Y como sucede con las modas y creencias dietéticas que un alimento que antaño
era pernicioso hoy es fuente de salud y a la inversa, medidas consideradas como
salvíficas para nuestras economías se reputan al día de hoy como
potencialmente perversas. Porque ¡fíjense ustedes! la política monetaria
ultralaxa que ha estabilizado con su liquidez ilimitada la grave enfermedad
estadounidense (la política de Bernake de relajación cuantitativa) y la ya mítica
de Draghi con su advertencia de que haría “cuanto fuese necesario” para salvar
al euro, ahora pueden ser el germen de una nueva explosión o implosión como
dicen los más refinados. Si tuviese lugar una recesión (se está simulando una
enfermedad todavía inexistente) los gestores de la política monetaria carecerían
de herramientas con las que responder. Como los tipos de interés están a niveles
de cero (e incluso en los mercados de bonos los tipos son negativos en un alto
porcentaje de las emisiones) no habría espacio para rebajarlos y la política
monetaria desparecería del taller de instrumentos disponibles para combatir la
crisis. El mundo entraría en un modo de histéresis generalizada (paro pertinaz)

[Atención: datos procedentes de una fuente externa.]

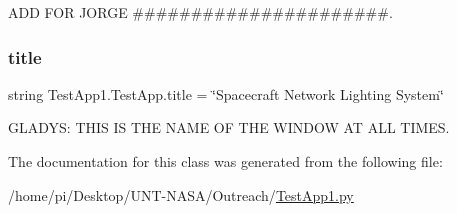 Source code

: A\+DD F\+OR J\+O\+R\+GE \#\#\#\#\#\#\#\#\#\#\#\#\#\#\#\#\#\#\#\#\#\#. 

\mbox{\label{classTestApp1_1_1TestApp_a9880f4943b84ff291beca794581e7ba1}} 
\subsubsection{\texorpdfstring{title}{title}}
{\footnotesize\ttfamily string Test\+App1.\+Test\+App.\+title = \char`\"{}Spacecraft Network Lighting System\char`\"{}\hspace{0.3cm}{\ttfamily [static]}}



G\+L\+A\+D\+YS\+: T\+H\+IS IS T\+HE N\+A\+ME OF T\+HE W\+I\+N\+D\+OW AT A\+LL T\+I\+M\+ES. 



The documentation for this class was generated from the following file\+:\begin{DoxyCompactItemize}
\item 
/home/pi/\+Desktop/\+U\+N\+T-\/\+N\+A\+S\+A/\+Outreach/\hyperlink{Outreach_2TestApp1_8py}{Test\+App1.\+py}\end{DoxyCompactItemize}
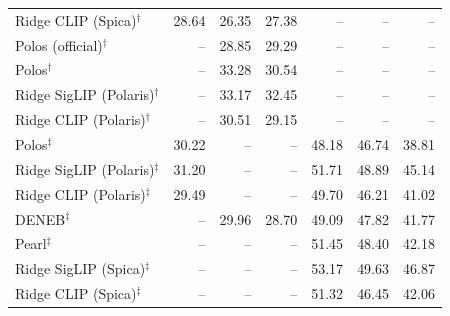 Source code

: \begin{tabular}{lrrrrrr}
Ridge CLIP (Spica)$^{\dagger}$ & 28.64 & 26.35 & 27.38 & -- & -- & -- \\
Polos (official)$^{\dagger}$ & -- & 28.85 & 29.29 & -- & -- & -- \\
Polos$^{\dagger}$ & -- & 33.28 & 30.54 & -- & -- & -- \\
Ridge SigLIP (Polaris)$^{\dagger}$ & -- & 33.17 & 32.45 & -- & -- & -- \\
Ridge CLIP (Polaris)$^{\dagger}$ & -- & 30.51 & 29.15 & -- & -- & -- \\
\addlinespace
Polos$^{\ddagger}$ & 30.22 & -- & -- & 48.18 & 46.74 & 38.81 \\
Ridge SigLIP (Polaris)$^{\ddagger}$ & 31.20 & -- & -- & 51.71 & 48.89 & 45.14 \\
Ridge CLIP (Polaris)$^{\ddagger}$ & 29.49 & -- & -- & 49.70 & 46.21 & 41.02 \\
DENEB$^{\ddagger}$ & -- & 29.96 & 28.70 & 49.09 & 47.82 & 41.77 \\
Pearl$^{\ddagger}$ & -- & -- & -- & 51.45 & 48.40 & 42.18 \\
Ridge SigLIP (Spica)$^{\ddagger}$ & -- & -- & -- & 53.17 & 49.63 & 46.87 \\
Ridge CLIP (Spica)$^{\ddagger}$ & -- & -- & -- & 51.32 & 46.45 & 42.06 \\
\bottomrule
\end{tabular}
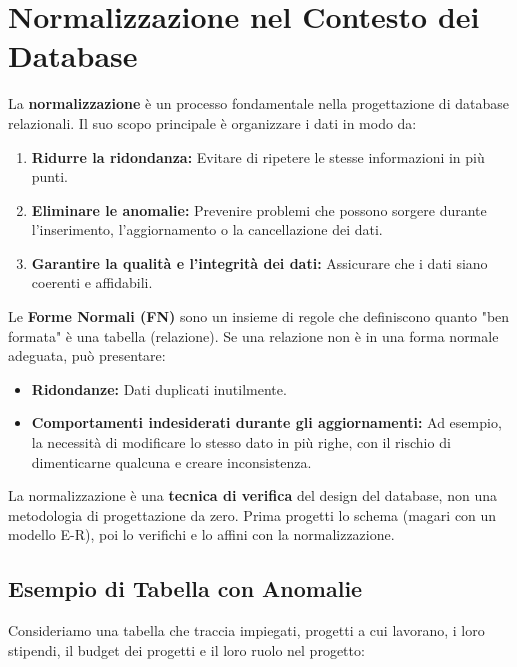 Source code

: \section{Normalizzazione nel Contesto dei Database}

La \textbf{normalizzazione} è un processo fondamentale nella progettazione di database relazionali. Il suo scopo principale è organizzare i dati in modo da:
\begin{enumerate}
	\item \textbf{Ridurre la ridondanza:} Evitare di ripetere le stesse informazioni in più punti.
	\item \textbf{Eliminare le anomalie:} Prevenire problemi che possono sorgere durante l'inserimento, l'aggiornamento o la cancellazione dei dati.
	\item \textbf{Garantire la qualità e l'integrità dei dati:} Assicurare che i dati siano coerenti e affidabili.
\end{enumerate}

Le \textbf{Forme Normali (FN)} sono un insieme di regole che definiscono quanto "ben formata" è una tabella (relazione). Se una relazione non è in una forma normale adeguata, può presentare:
\begin{itemize}
	\item \textbf{Ridondanze:} Dati duplicati inutilmente.
	\item \textbf{Comportamenti indesiderati durante gli aggiornamenti:} Ad esempio, la necessità di modificare lo stesso dato in più righe, con il rischio di dimenticarne qualcuna e creare inconsistenza.
\end{itemize}

La normalizzazione è una \textbf{tecnica di verifica} del design del database, non una metodologia di progettazione da zero. Prima progetti lo schema (magari con un modello E-R), poi lo verifichi e lo affini con la normalizzazione.

\subsection{Esempio di Tabella con Anomalie}
Consideriamo una tabella che traccia impiegati, progetti a cui lavorano, i loro stipendi, il budget dei progetti e il loro ruolo nel progetto:

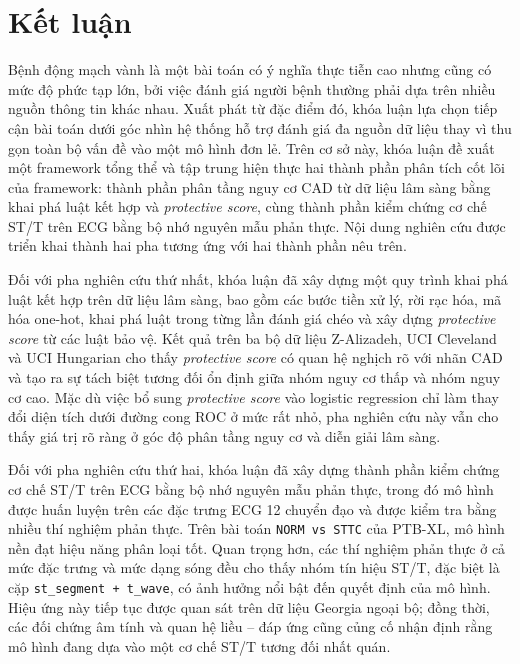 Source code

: \clearpage
{}

\chapter*{Kết luận}

Bệnh động mạch vành là một bài toán có ý nghĩa thực tiễn cao nhưng cũng có mức độ phức tạp lớn, bởi việc đánh giá người bệnh thường phải dựa trên nhiều nguồn thông tin khác nhau. Xuất phát từ đặc điểm đó, khóa luận lựa chọn tiếp cận bài toán dưới góc nhìn hệ thống hỗ trợ đánh giá đa nguồn dữ liệu thay vì thu gọn toàn bộ vấn đề vào một mô hình đơn lẻ. Trên cơ sở này, khóa luận đề xuất một framework tổng thể và tập trung hiện thực hai thành phần phân tích cốt lõi của framework: thành phần phân tầng nguy cơ CAD từ dữ liệu lâm sàng bằng khai phá luật kết hợp và \textit{protective score}, cùng thành phần kiểm chứng cơ chế ST/T trên ECG bằng bộ nhớ nguyên mẫu phản thực. Nội dung nghiên cứu được triển khai thành hai pha tương ứng với hai thành phần nêu trên.

\blocksep

Đối với pha nghiên cứu thứ nhất, khóa luận đã xây dựng một quy trình khai phá luật kết hợp trên dữ liệu lâm sàng, bao gồm các bước tiền xử lý, rời rạc hóa, mã hóa one-hot, khai phá luật trong từng lần đánh giá chéo và xây dựng \textit{protective score} từ các luật bảo vệ. Kết quả trên ba bộ dữ liệu Z-Alizadeh, UCI Cleveland và UCI Hungarian cho thấy \textit{protective score} có quan hệ nghịch rõ với nhãn CAD và tạo ra sự tách biệt tương đối ổn định giữa nhóm nguy cơ thấp và nhóm nguy cơ cao. Mặc dù việc bổ sung \textit{protective score} vào logistic regression chỉ làm thay đổi diện tích dưới đường cong ROC ở mức rất nhỏ, pha nghiên cứu này vẫn cho thấy giá trị rõ ràng ở góc độ phân tầng nguy cơ và diễn giải lâm sàng.

\blocksep

Đối với pha nghiên cứu thứ hai, khóa luận đã xây dựng thành phần kiểm chứng cơ chế ST/T trên ECG bằng bộ nhớ nguyên mẫu phản thực, trong đó mô hình được huấn luyện trên các đặc trưng ECG 12 chuyển đạo và được kiểm tra bằng nhiều thí nghiệm phản thực. Trên bài toán \texttt{NORM vs STTC} của PTB-XL, mô hình nền đạt hiệu năng phân loại tốt. Quan trọng hơn, các thí nghiệm phản thực ở cả mức đặc trưng và mức dạng sóng đều cho thấy nhóm tín hiệu ST/T, đặc biệt là cặp \texttt{st\_segment + t\_wave}, có ảnh hưởng nổi bật đến quyết định của mô hình. Hiệu ứng này tiếp tục được quan sát trên dữ liệu Georgia ngoại bộ; đồng thời, các đối chứng âm tính và quan hệ liều -- đáp ứng cũng củng cố nhận định rằng mô hình đang dựa vào một cơ chế ST/T tương đối nhất quán.

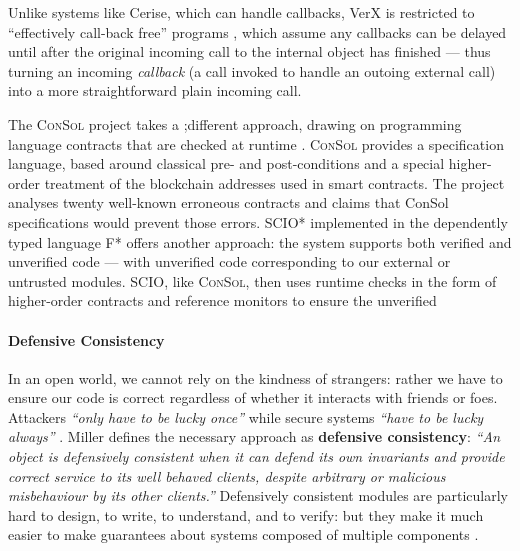 Unlike systems like Cerise, which can handle callbacks, VerX
is restricted to ``effectively call-back free'' programs
\cite{Grossman,Albert,relaxed-callbacks-ToDES}, which assume any callbacks can be delayed until after the
original incoming call to the internal object has finished 
--- thus turning an incoming \textit{callback} (a call invoked 
to handle an outoing external call) into a more straightforward plain
incoming call. 


The \textsc{ConSol} project \cite{consolidating-pldi2024} takes a
;different approach, drawing on programming language contracts that are
checked at runtime \cite{FinFel01}. \textsc{ConSol} provides a
specification language, based around classical pre- and post-conditions and
a special higher-order treatment of the blockchain addresses used in
smart contracts. The project analyses twenty well-known erroneous
contracts and claims that ConSol specifications would prevent those
errors.
SCIO* \cite{secure-io-fstar-popl2024} implemented in the dependently
typed language F* offers another approach: the system supports both
verified and unverified code --- with unverified code 
corresponding to our external or untrusted modules.  SCIO,
like \textsc{ConSol}, then uses runtime checks in the form of
higher-order contracts and reference monitors to ensure the unverified










\paragraph{Defensive Consistency}


In an open world, we cannot rely on the kindness of strangers: rather
we have to ensure our code is correct regardless of whether it
interacts with friends or foes.
Attackers 
\textit{``only have to be lucky once''} while secure systems 
\textit{``have to be lucky always''} \cite{IRAThatcher}.
Miller \cite{miller-esop2013,MillerPhD} defines the necessary approach
as \textbf{defensive consistency}: \textit{``An object is defensively
  consistent when it can defend its own invariants and provide correct
  service to its well behaved clients, despite arbitrary or malicious
  misbehaviour by its other clients.''}  Defensively consistent
modules are particularly hard to design, to write, to understand, and
to verify: but
they make it much
easier to make guarantees about systems composed of multiple components
\cite{Murray10dphil}.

reviviendo los efectos del 1929 o de 2008. La aversión al riesgo y el aumento de
la propensión al ahorro cavarían aun más profundamente en el agujero. Los
tipos de interés serían los de los activos más saneados cuyos precios se
dispararían pero cuyos rendimientos serían nulos o negativos. La idea de que un
crecimiento anémico es solo una consecuencia temporal de la crisis de 2008 –se
dice- es absurda.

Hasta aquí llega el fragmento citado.